The predictions of remaining fatigue life following the change (i.e., high to low or low to high) in fatigue loading are given in Figure 10 with the S-N curve for σ_u = 52 MPa obtained from extrapolation, experimental results, and loading paths. Each of the triangle symbols in Figure 10a,b represent the final breaking point at N = N_f2 of each fatigue specimen (notation is given using one of the data sets in the figure.) The accuracies of the prediction depend on how close the experimental results are to the S-N curve.
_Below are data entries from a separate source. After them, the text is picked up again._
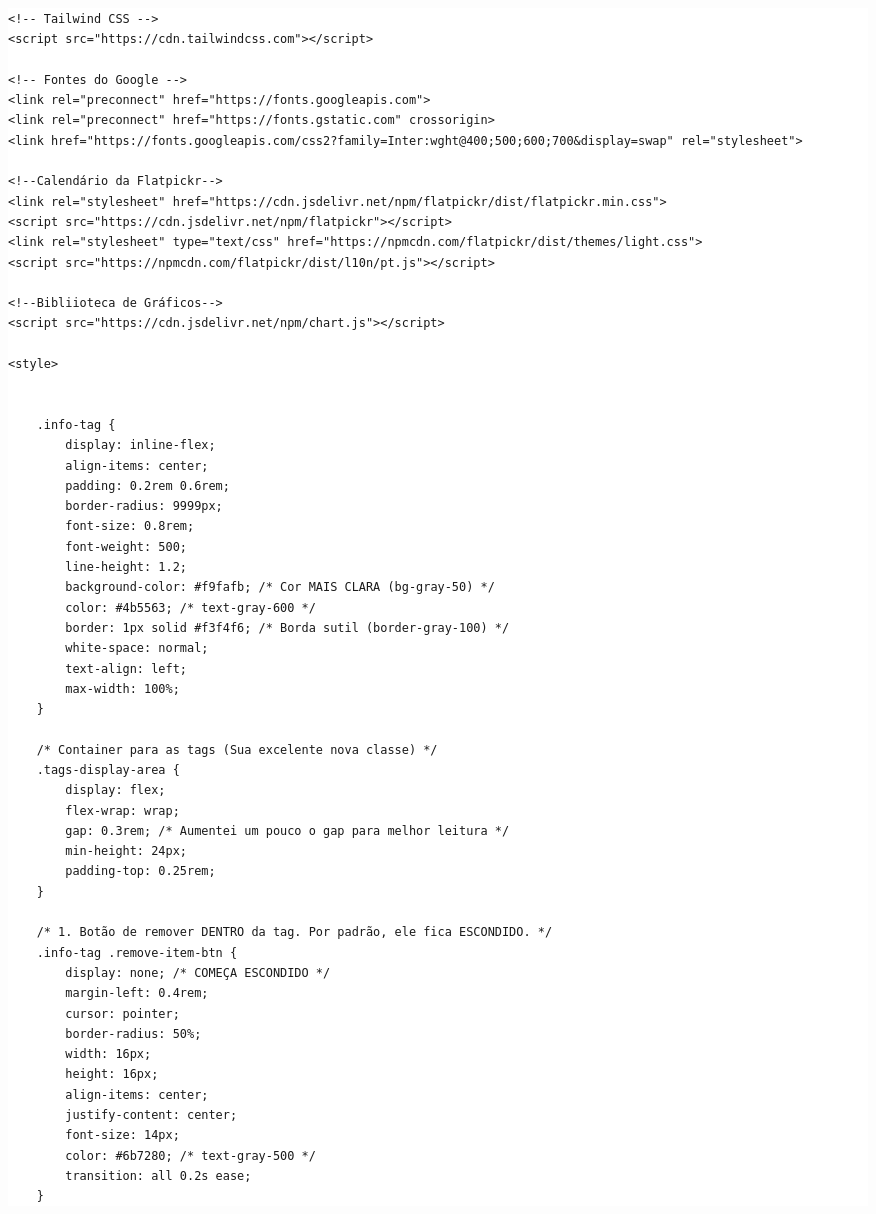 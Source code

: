 <!DOCTYPE html>
<html lang="pt-BR">
<head>
    <meta charset="UTF-8">
    <meta name="viewport" content="width=device-width, initial-scale=1.0">
    <title>Passa Plantão</title>
    
    <!-- Tailwind CSS -->
    <script src="https://cdn.tailwindcss.com"></script>
    
    <!-- Fontes do Google -->
    <link rel="preconnect" href="https://fonts.googleapis.com">
    <link rel="preconnect" href="https://fonts.gstatic.com" crossorigin>
    <link href="https://fonts.googleapis.com/css2?family=Inter:wght@400;500;600;700&display=swap" rel="stylesheet">

    <!--Calendário da Flatpickr-->
    <link rel="stylesheet" href="https://cdn.jsdelivr.net/npm/flatpickr/dist/flatpickr.min.css">
    <script src="https://cdn.jsdelivr.net/npm/flatpickr"></script>
    <link rel="stylesheet" type="text/css" href="https://npmcdn.com/flatpickr/dist/themes/light.css">
    <script src="https://npmcdn.com/flatpickr/dist/l10n/pt.js"></script>

    <!--Bibliioteca de Gráficos-->
    <script src="https://cdn.jsdelivr.net/npm/chart.js"></script>

    <style>


        .info-tag {
            display: inline-flex;
            align-items: center;
            padding: 0.2rem 0.6rem;
            border-radius: 9999px;
            font-size: 0.8rem;
            font-weight: 500;
            line-height: 1.2;
            background-color: #f9fafb; /* Cor MAIS CLARA (bg-gray-50) */
            color: #4b5563; /* text-gray-600 */
            border: 1px solid #f3f4f6; /* Borda sutil (border-gray-100) */
            white-space: normal; 
            text-align: left;
            max-width: 100%;
        }

        /* Container para as tags (Sua excelente nova classe) */
        .tags-display-area {
            display: flex;
            flex-wrap: wrap;
            gap: 0.3rem; /* Aumentei um pouco o gap para melhor leitura */
            min-height: 24px;
            padding-top: 0.25rem;
        }

        /* 1. Botão de remover DENTRO da tag. Por padrão, ele fica ESCONDIDO. */
        .info-tag .remove-item-btn {
            display: none; /* COMEÇA ESCONDIDO */
            margin-left: 0.4rem;
            cursor: pointer;
            border-radius: 50%;
            width: 16px;
            height: 16px;
            align-items: center;
            justify-content: center;
            font-size: 14px;
            color: #6b7280; /* text-gray-500 */
            transition: all 0.2s ease;
        }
Figure 10a shows the high–low loading where the first maximum stress is denoted by σ_max1 and the second maximum stress is denoted by σ_max2. Each location of point b was found according to Equation (7) with a validated exponent n = 10.1 using the Matlab script in the Appendix A. Additionally, detailed numerical values are listed in

Table 1. High-low fatigue loading for remaining fatigue life.

σmax1 (MPa)	logN1 (Cycles)	σmax2 (MPa)	At Point b log (Cycles)	Experimental Remaining Loading Cycles at σmax2	ΔN2	Nf2	Accuracy (%)
45	4.000	30	4.015	116,159	1.087	5.102	2.23
45	3.699	30	3.712	84,013	1.238	4.950	−0.81
45	4.000	35	4.006	83,331	0.965	4.971	2.56
44	4.000	40	4.001	34,640	0.649	4.650	−0.37
40	3.477	35	3.481	67,458	1.367	4.848	0.03
40	3.477	30	3.489	127,098	1.626	5.115	2.48
40	4.301	27	4.323	105,463	0.779	5.102	0.68
35	3.845	23	3.874	149,425	1.322	5.196	0.62

with accuracies calculated using (logN_f−logN_f2)/logN_f. The prediction of the remaining fatigue lives appear to be in good agreement with experimental results.
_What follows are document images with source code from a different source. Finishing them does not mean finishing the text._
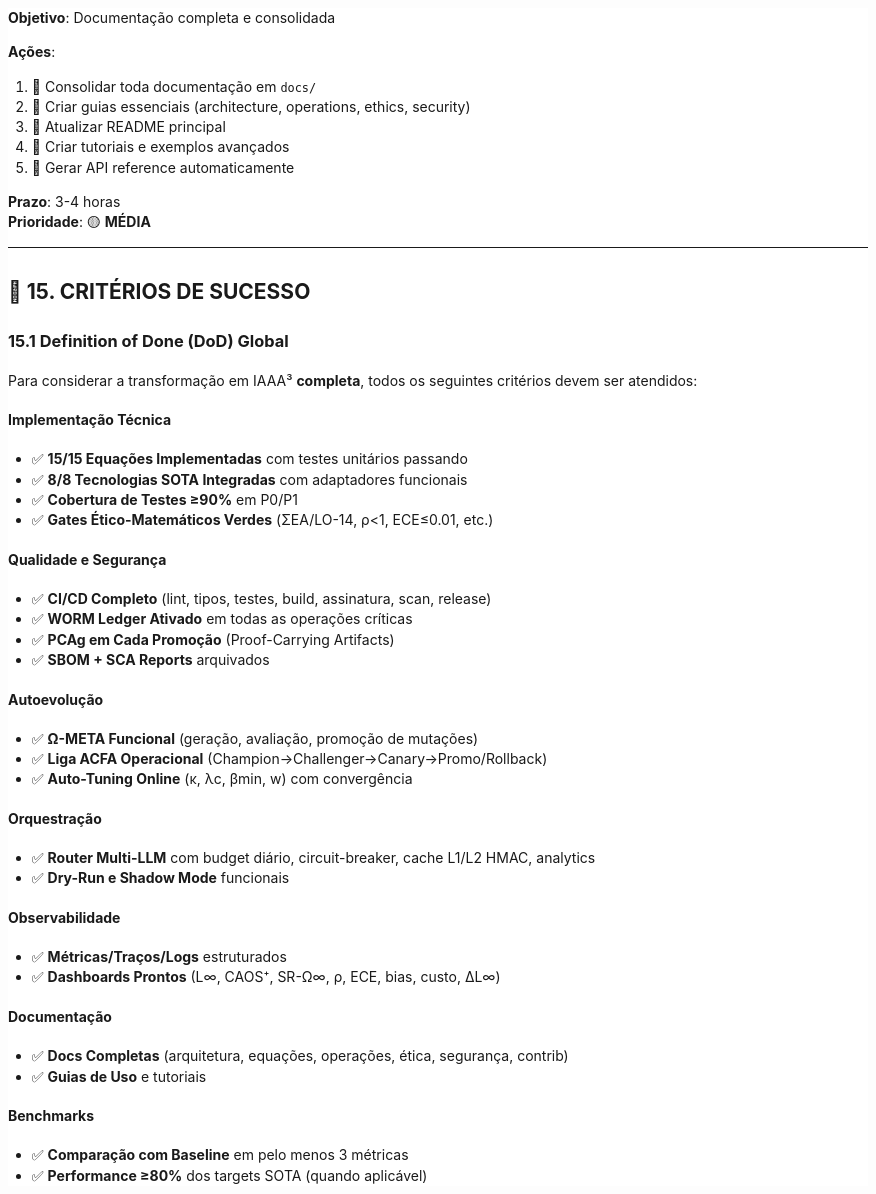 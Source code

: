 **Objetivo**: Documentação completa e consolidada

**Ações**:
1. 📝 Consolidar toda documentação em `docs/`
2. 📝 Criar guias essenciais (architecture, operations, ethics, security)
3. 📝 Atualizar README principal
4. 📝 Criar tutoriais e exemplos avançados
5. 📝 Gerar API reference automaticamente

**Prazo**: 3-4 horas  
**Prioridade**: 🟡 **MÉDIA**

---

## 🎯 15. CRITÉRIOS DE SUCESSO

### 15.1 Definition of Done (DoD) Global

Para considerar a transformação em IAAA³ **completa**, todos os seguintes critérios devem ser atendidos:

#### Implementação Técnica
- ✅ **15/15 Equações Implementadas** com testes unitários passando
- ✅ **8/8 Tecnologias SOTA Integradas** com adaptadores funcionais
- ✅ **Cobertura de Testes ≥90%** em P0/P1
- ✅ **Gates Ético-Matemáticos Verdes** (ΣEA/LO-14, ρ<1, ECE≤0.01, etc.)

#### Qualidade e Segurança
- ✅ **CI/CD Completo** (lint, tipos, testes, build, assinatura, scan, release)
- ✅ **WORM Ledger Ativado** em todas as operações críticas
- ✅ **PCAg em Cada Promoção** (Proof-Carrying Artifacts)
- ✅ **SBOM + SCA Reports** arquivados

#### Autoevolução
- ✅ **Ω-META Funcional** (geração, avaliação, promoção de mutações)
- ✅ **Liga ACFA Operacional** (Champion→Challenger→Canary→Promo/Rollback)
- ✅ **Auto-Tuning Online** (κ, λc, βmin, w) com convergência

#### Orquestração
- ✅ **Router Multi-LLM** com budget diário, circuit-breaker, cache L1/L2 HMAC, analytics
- ✅ **Dry-Run e Shadow Mode** funcionais

#### Observabilidade
- ✅ **Métricas/Traços/Logs** estruturados
- ✅ **Dashboards Prontos** (L∞, CAOS⁺, SR-Ω∞, ρ, ECE, bias, custo, ΔL∞)

#### Documentação
- ✅ **Docs Completas** (arquitetura, equações, operações, ética, segurança, contrib)
- ✅ **Guias de Uso** e tutoriais

#### Benchmarks
- ✅ **Comparação com Baseline** em pelo menos 3 métricas
- ✅ **Performance ≥80%** dos targets SOTA (quando aplicável)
On the other hand, the low-high loading results are given in Figure 10b and

Table 2. Low–high fatigue loading for the remaining fatigue life.
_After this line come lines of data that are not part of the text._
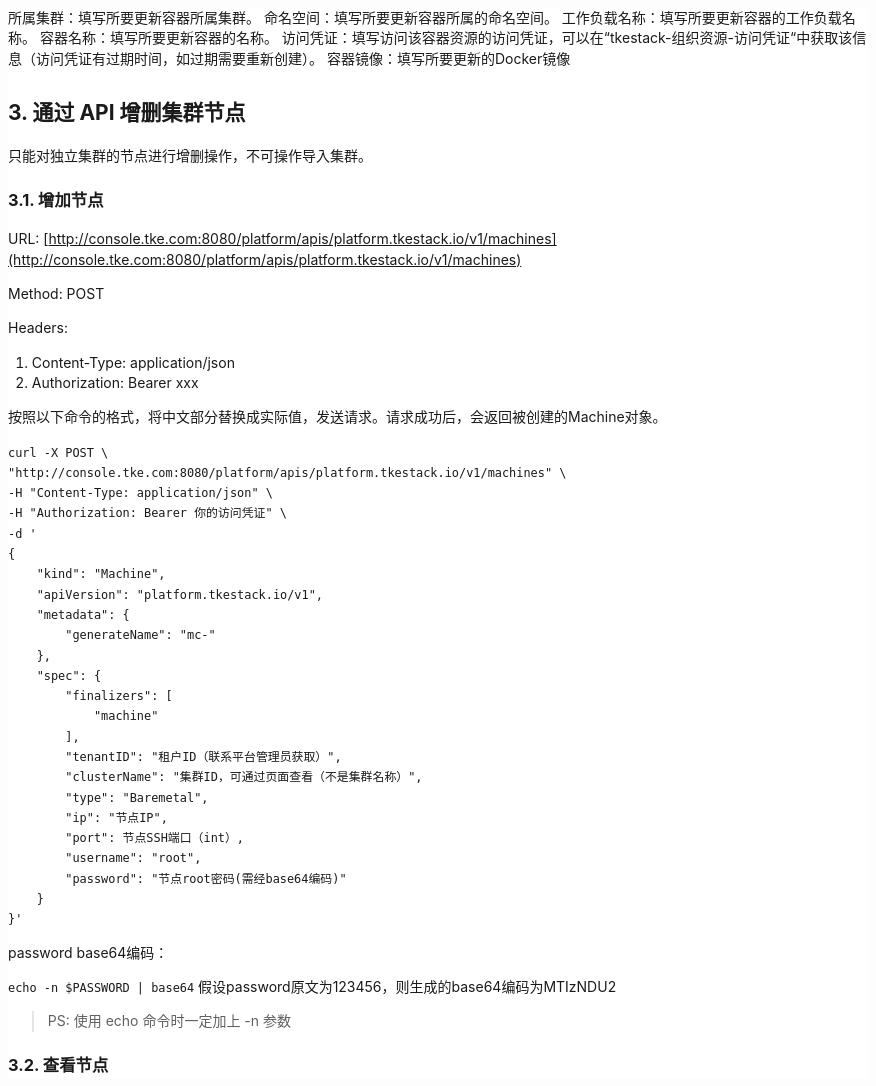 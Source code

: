 所属集群：填写所要更新容器所属集群。 命名空间：填写所要更新容器所属的命名空间。 工作负载名称：填写所要更新容器的工作负载名称。 容器名称：填写所要更新容器的名称。 访问凭证：填写访问该容器资源的访问凭证，可以在“tkestack-组织资源-访问凭证“中获取该信息（访问凭证有过期时间，如过期需要重新创建）。 容器镜像：填写所要更新的Docker镜像

## 3. 通过 API 增删集群节点

只能对独立集群的节点进行增删操作，不可操作导入集群。

### 3.1. 增加节点

URL: [http://console.tke.com:8080/platform/apis/platform.tkestack.io/v1/machines](http://console.tke.com:8080/platform/apis/platform.tkestack.io/v1/machines)

Method: POST

Headers:

1. Content-Type: application/json
2. Authorization: Bearer xxx

按照以下命令的格式，将中文部分替换成实际值，发送请求。请求成功后，会返回被创建的Machine对象。

```text
curl -X POST \
"http://console.tke.com:8080/platform/apis/platform.tkestack.io/v1/machines" \
-H "Content-Type: application/json" \
-H "Authorization: Bearer 你的访问凭证" \
-d '
{
    "kind": "Machine",
    "apiVersion": "platform.tkestack.io/v1",
    "metadata": {
        "generateName": "mc-"
    },
    "spec": {
        "finalizers": [
            "machine"
        ],
        "tenantID": "租户ID（联系平台管理员获取）",
        "clusterName": "集群ID，可通过页面查看（不是集群名称）",
        "type": "Baremetal",
        "ip": "节点IP",
        "port": 节点SSH端口（int）,
        "username": "root",
        "password": "节点root密码(需经base64编码)"
    }
}'
```

password base64编码：

`echo -n $PASSWORD | base64` 假设password原文为123456，则生成的base64编码为MTIzNDU2

> PS: 使用 echo 命令时一定加上 -n 参数

### 3.2. 查看节点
σmax1 (MPa)	logN1 (Cycles)	σmax2 (MPa)	At Point b log (Cycles)	Experimental Remaining Loading Cycles at σmax2	ΔN2	Nf2	Accuracy (%)
35	4.000	45	3.994	31,978	0.628	4.622	4.85
35	3.301	45	3.296	10,440	0.798	4.094	−7.11
30	4.000	45	3.986	20,251	0.490	4.476	1.56
27	4.477	40	4.454	42,731	0.398	4.852	3.97
20	3.699	38	3.657	53,186	1.104	4.761	0.34
23	3.845	33	3.820	80,589	1.120	4.940	0.68

. Additionally, a good agreement between predictions and experimental results is seen, although some scatter at σ_max2 = 45 MPa may be noticed. The scatter may be due to the instability from the high stress (σ_max2 = 45 MPa) which is close to the ultimate strength of 45.65 at the crosshead speed of 1 mm/min. A combined plot for both high-low and low–high loadings is given in Figure 10c, showing the clustered data points along the S-N curve as an overall view of the experimental data points.

6. Conclusions

S-N fatigue behaviour has been studied using PETG specimens manufactured with a 3D printer to conclude the following:

A new simple method for S-N curve characterisation is successfully developed to avoid the conventional erroneous way of collecting the data point at the lowest number of loading cycles.

The theoretical method for predicting the remaining fatigue life is verified at a stress ratio (R) of 0.4 (higher than zero) for the first time.

Fatigue damage consisting of cracks and whitening is described.